# Need a Big Padlock?



## Scary Papa (Jan 31, 2012)

Last year I found that I needed a large padlock for the gates to our haunted forest. After searching the internet for a suitable lock I found that large prop locks are pretty expensive so I decided I would just make one myself. I will be the first to admit that this is not one of the great Halloween props of all time. But large prop padlocks I priced can sometimes cost upward of $25. For me this padlock was basically free as I already had all the materials at hand in my barn and I could choose any padlock design I wanted.

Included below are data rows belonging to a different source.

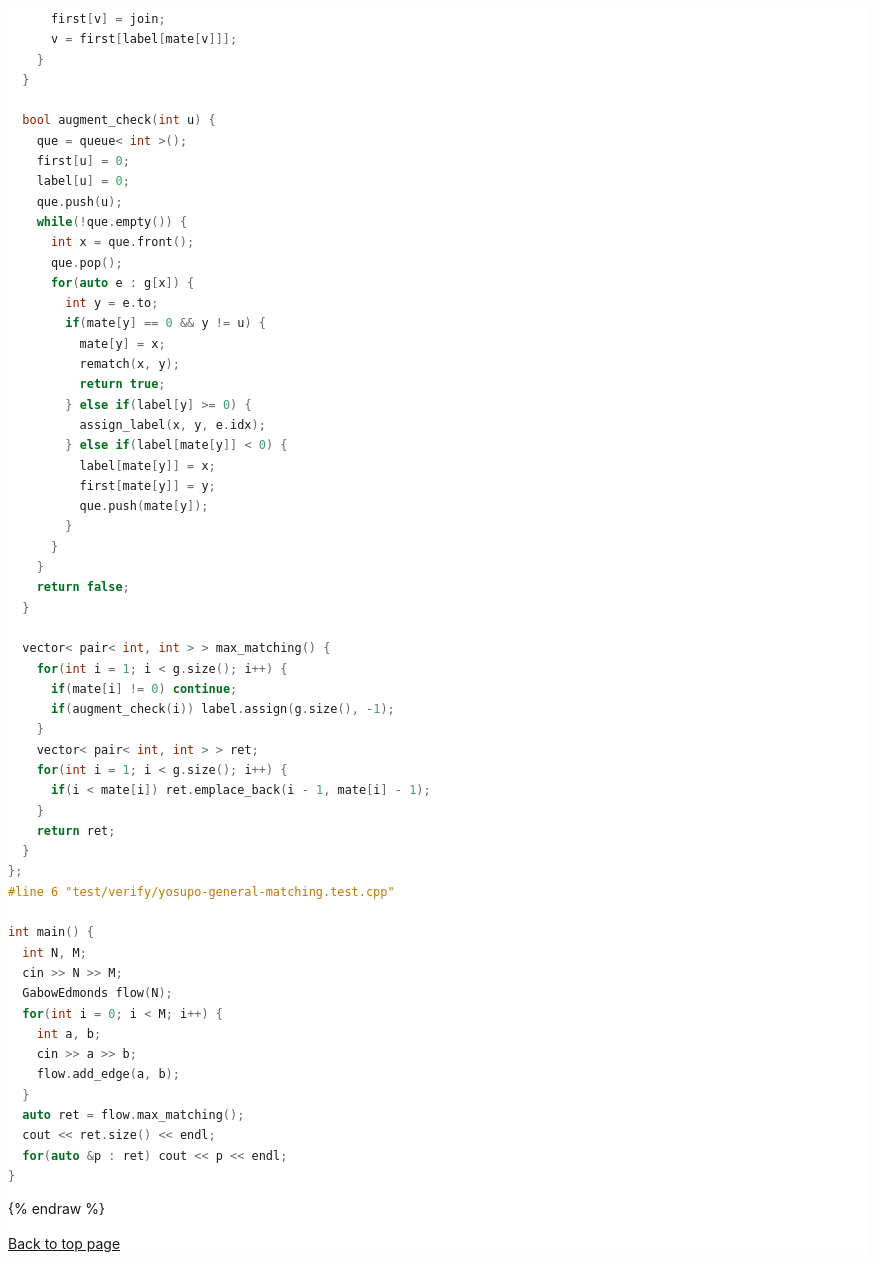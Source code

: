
 ```cpp
      first[v] = join;
      v = first[label[mate[v]]];
    }
  }

  bool augment_check(int u) {
    que = queue< int >();
    first[u] = 0;
    label[u] = 0;
    que.push(u);
    while(!que.empty()) {
      int x = que.front();
      que.pop();
      for(auto e : g[x]) {
        int y = e.to;
        if(mate[y] == 0 && y != u) {
          mate[y] = x;
          rematch(x, y);
          return true;
        } else if(label[y] >= 0) {
          assign_label(x, y, e.idx);
        } else if(label[mate[y]] < 0) {
          label[mate[y]] = x;
          first[mate[y]] = y;
          que.push(mate[y]);
        }
      }
    }
    return false;
  }

  vector< pair< int, int > > max_matching() {
    for(int i = 1; i < g.size(); i++) {
      if(mate[i] != 0) continue;
      if(augment_check(i)) label.assign(g.size(), -1);
    }
    vector< pair< int, int > > ret;
    for(int i = 1; i < g.size(); i++) {
      if(i < mate[i]) ret.emplace_back(i - 1, mate[i] - 1);
    }
    return ret;
  }
};
#line 6 "test/verify/yosupo-general-matching.test.cpp"

int main() {
  int N, M;
  cin >> N >> M;
  GabowEdmonds flow(N);
  for(int i = 0; i < M; i++) {
    int a, b;
    cin >> a >> b;
    flow.add_edge(a, b);
  }
  auto ret = flow.max_matching();
  cout << ret.size() << endl;
  for(auto &p : ret) cout << p << endl;
}

```
{% endraw %}

<a href="../../../index.html">Back to top page</a>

And for my little haunt, in the dark, in the haunted forest it serves pretty well.









Materials:
Piece of scrap ¼” plywood
Piece of scrap 1 x 6 wood
Spray paint
2 small bolts and nuts
Box of bolts
Short piece of 3/8” rigid plastic water line (flexible)
Photo of padlock design of your choice (download from the internet) or draw your own design

Tools: (you may not need all of these tools and substitutions may be just as good)
Drill
1/2” and 3/16” Drill bits
Saber saw or other appropriate cutting tool
Pencil
Sandpaper
Large hole cutting drill bits (optional)
Phillips head screwdriver
Piers

Step 1:









Get a photo from the internet of the style padlock you want to make or draw your own padlock design.
Make a paper pattern of this photo sized to the size you wish your padlock to be
Cut out the paper pattern.

Step 2:









Lay the pattern on the piece of ¼” plywood and using the pencil draw the outline of the padlock on the plywood.

Step 3:










Using the saber saw or other appropriate cutting tool cut out the padlock from the plywood. Then place this cutout piece on another piece of scrap ¼” plywood and cut out this pattern. These two pieced will make the front and back of your padlock.

Step 4:









Measure the diameter of one of the plywood padlock pieces. Using a compass draw a circle onto a scrap piece of 1” X 6” wood the same diameter as the wooden padlock piece. Again, using the compass draw another circle about ½” inside the first circle. 

Step 5:









Using the drill and 1’2” drill bit drill a hole at the center of the inner circle the using the saber saw cut out the inner circle. Then cut around the outer circle. This will leave a wooden ring for the padlock body. (You can also use a hole cutting bit if you have one available.


Step 6:










Sand all the wooden pieces to remove any splinters or rough edges then lay one of the padlock plywood pieces on top of the wooden ring padlock body. Using the large screws secure the plywood piece to the wooden body. You may use whatever number of screws or whatever style of screws you wish for the look you want for the finished padlock. Do the same for the other side of the wooden body. You can also use wood glue to glue the two plywood pieces to the wooden body along with the screws if you wish.

Step 7:









Using the drill and ½” drill bit drill a hole in one side of the padlock for the keyway. 

Step 8:









Now using a dremel and bit or rasp cut a slot at the bottom of the hole to complete the keyway. 

Step 9:









Drill a 3/16” hole in each ear of the padlock. This is for the attachment of the padlock shackle and will complete the body of the padlock.

Step 10:









Now take the 3/8” piece of plastic water line and slowly begin to bend the tubing into the shape of the padlock shackle to fit the padlock. You will not need to heat this plastic tubing. Go slowly and it will take shape as you bend it by hand. It is helpful if you wrap the plastic water tubing around the body of the padlock as you bend it. Go slowly and carefully and it will not kink and is bends. Once you have the plastic tubing bent in pretty much the shape you want cut the tubing to the length you wish for your padlock.

Step 11:









Using the drill and 3/16” bit drill a 3/16” hole at one end of the plastic tubing. Then cut a notch at the other end of the tubing. The notch is to secure the tubing in place when the padlock is closed.

Step 12:









Secure the tube shackle to the padlock by putting one of the small bolts through the padlock ear on one side of the padlock and through the hole in the padlock tube shackle. Insert the other small bolt through the hole in the padlock at the other ear. Now the tubing shackle of the padlock will stay in place when it is closed by placing the notch cut in the tubing under the small bolt.

Step 13:

Paint the padlock and you are done. 









Of course, if you want you can also make a key for the padlock.


----------



## fowldarr (Sep 25, 2017)

very cool project. Thanks for sharing. I'll add it to my list.


----------



## Rambling_Kel (Aug 23, 2017)

This is awesome! Thanks


----------